[Source information — start]
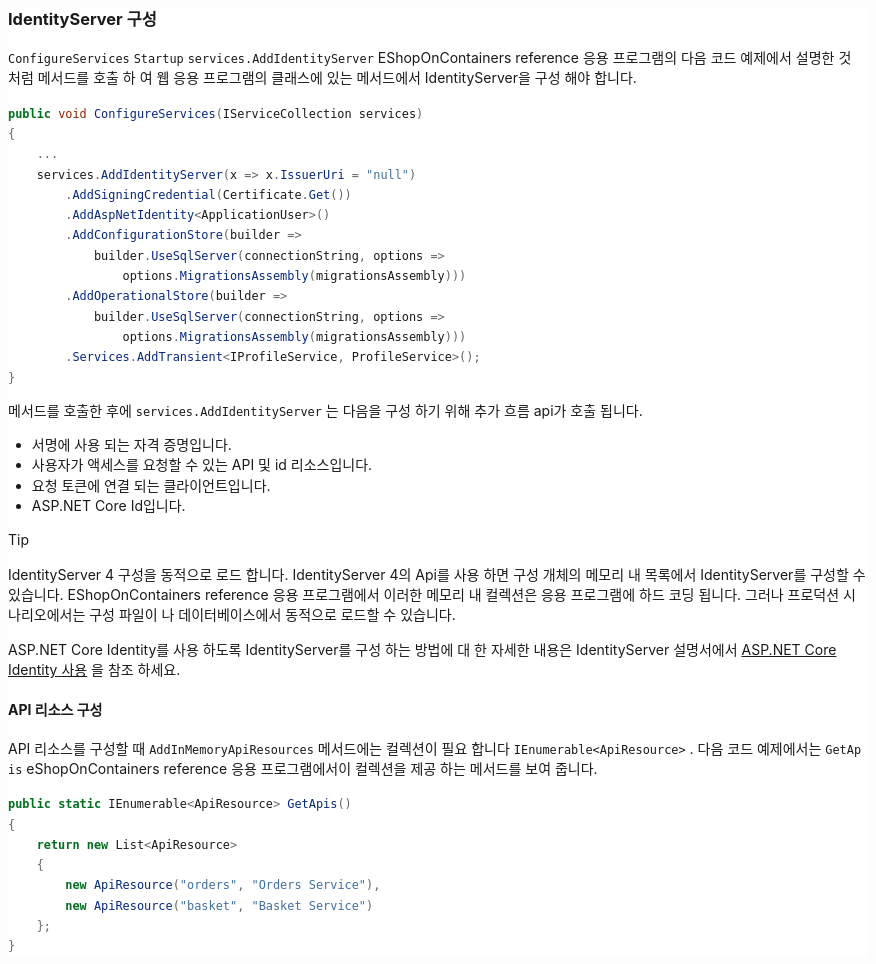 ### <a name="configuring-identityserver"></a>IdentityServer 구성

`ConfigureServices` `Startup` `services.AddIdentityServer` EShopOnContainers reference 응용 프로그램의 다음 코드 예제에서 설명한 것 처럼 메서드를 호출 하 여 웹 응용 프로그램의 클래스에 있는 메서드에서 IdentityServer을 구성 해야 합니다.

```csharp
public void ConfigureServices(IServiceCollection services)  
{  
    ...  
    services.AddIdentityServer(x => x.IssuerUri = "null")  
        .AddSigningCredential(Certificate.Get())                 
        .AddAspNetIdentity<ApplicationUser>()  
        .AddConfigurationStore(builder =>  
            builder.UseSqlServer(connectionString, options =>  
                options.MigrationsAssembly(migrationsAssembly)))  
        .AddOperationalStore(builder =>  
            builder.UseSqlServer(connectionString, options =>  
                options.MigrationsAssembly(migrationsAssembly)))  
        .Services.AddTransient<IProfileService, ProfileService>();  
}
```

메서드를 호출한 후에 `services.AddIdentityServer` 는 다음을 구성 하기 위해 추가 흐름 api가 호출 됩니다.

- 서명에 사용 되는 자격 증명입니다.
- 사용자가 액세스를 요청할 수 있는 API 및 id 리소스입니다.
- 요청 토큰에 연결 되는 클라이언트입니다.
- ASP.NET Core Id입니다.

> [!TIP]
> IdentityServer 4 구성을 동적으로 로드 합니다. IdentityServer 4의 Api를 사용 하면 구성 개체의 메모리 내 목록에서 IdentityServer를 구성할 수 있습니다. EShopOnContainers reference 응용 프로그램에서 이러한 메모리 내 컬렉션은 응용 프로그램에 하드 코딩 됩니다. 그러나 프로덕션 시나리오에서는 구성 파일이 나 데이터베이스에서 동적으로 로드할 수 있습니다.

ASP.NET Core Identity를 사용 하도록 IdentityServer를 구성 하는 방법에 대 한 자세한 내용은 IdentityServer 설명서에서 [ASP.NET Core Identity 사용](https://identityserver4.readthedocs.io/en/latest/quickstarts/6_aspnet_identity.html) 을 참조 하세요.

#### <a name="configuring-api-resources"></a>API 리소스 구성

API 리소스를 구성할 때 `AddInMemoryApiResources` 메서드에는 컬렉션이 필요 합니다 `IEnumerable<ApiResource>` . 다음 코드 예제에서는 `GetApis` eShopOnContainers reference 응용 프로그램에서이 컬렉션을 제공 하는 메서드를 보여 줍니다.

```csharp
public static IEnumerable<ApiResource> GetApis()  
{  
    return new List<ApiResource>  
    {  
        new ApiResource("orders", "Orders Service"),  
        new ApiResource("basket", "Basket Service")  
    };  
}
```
[Source information — finish]
[Source information — start]
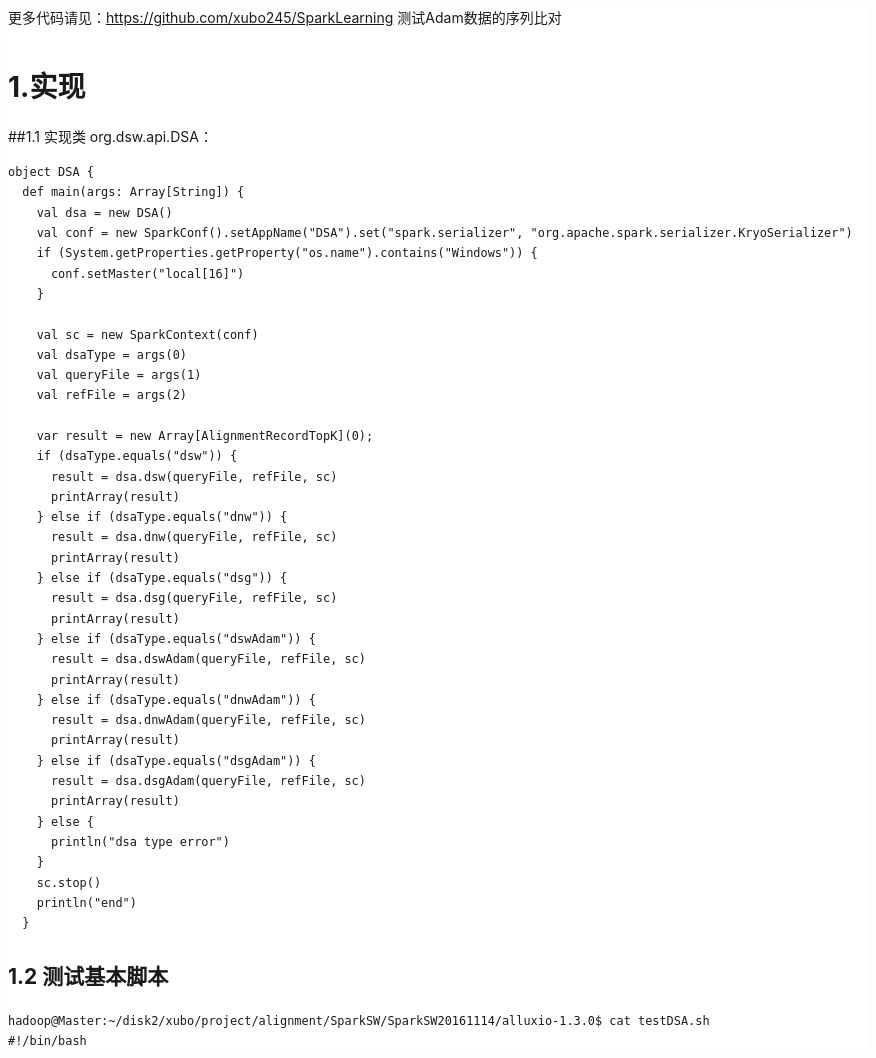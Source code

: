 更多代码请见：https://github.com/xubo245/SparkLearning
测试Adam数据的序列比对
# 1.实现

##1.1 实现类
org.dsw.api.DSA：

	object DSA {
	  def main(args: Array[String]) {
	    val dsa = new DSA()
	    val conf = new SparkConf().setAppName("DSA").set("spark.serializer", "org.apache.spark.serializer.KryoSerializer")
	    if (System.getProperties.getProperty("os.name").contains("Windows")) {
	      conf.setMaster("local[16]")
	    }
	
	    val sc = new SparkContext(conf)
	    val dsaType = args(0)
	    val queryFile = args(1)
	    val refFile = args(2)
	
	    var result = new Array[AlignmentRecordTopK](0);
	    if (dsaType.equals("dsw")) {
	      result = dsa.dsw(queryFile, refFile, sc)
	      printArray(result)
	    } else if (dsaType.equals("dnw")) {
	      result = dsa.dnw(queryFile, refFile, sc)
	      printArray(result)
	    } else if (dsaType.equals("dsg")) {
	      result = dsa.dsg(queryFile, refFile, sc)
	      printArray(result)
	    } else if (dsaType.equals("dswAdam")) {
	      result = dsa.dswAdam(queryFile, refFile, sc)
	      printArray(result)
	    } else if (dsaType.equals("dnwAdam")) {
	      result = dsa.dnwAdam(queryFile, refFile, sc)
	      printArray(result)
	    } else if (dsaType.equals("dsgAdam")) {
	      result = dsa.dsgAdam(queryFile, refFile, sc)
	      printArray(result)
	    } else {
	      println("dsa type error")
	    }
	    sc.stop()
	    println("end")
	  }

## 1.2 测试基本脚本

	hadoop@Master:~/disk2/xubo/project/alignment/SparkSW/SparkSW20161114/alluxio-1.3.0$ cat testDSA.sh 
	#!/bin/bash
[Source information — finish]
[Source information — start]
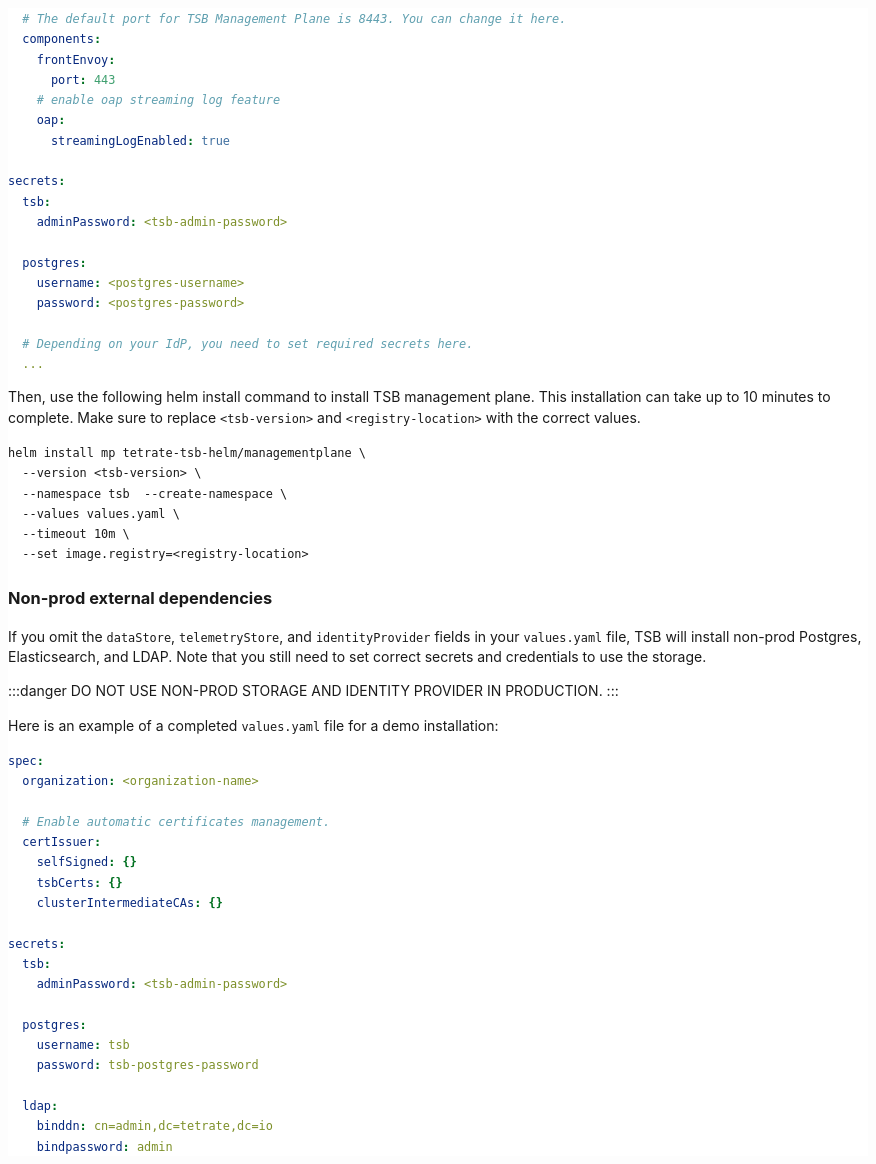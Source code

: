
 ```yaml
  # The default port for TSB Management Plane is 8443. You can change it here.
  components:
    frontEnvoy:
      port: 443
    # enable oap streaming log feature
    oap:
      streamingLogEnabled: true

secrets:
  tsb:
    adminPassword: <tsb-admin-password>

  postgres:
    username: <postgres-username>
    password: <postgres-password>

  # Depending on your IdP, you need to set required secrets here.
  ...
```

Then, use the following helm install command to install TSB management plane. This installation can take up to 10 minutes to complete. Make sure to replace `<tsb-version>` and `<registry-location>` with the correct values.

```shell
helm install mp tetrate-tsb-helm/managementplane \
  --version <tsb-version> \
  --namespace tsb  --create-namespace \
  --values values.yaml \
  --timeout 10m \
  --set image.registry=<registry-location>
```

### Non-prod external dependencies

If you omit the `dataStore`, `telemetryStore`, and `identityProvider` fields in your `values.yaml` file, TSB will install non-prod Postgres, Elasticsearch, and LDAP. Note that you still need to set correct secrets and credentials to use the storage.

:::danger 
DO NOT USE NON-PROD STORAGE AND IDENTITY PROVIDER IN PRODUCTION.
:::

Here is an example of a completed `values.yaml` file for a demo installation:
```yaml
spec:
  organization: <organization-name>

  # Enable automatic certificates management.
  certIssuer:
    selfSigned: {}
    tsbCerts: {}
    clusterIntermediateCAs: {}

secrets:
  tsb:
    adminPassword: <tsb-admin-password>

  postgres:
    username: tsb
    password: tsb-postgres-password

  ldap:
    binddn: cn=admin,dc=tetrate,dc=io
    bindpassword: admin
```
[Source information — finish]
Task requirements: Look for the string "tetrate" in the listing above and copy every line holding it.

Exercise output:
helm install mp tetrate-tsb-helm/managementplane \
    binddn: cn=admin,dc=tetrate,dc=io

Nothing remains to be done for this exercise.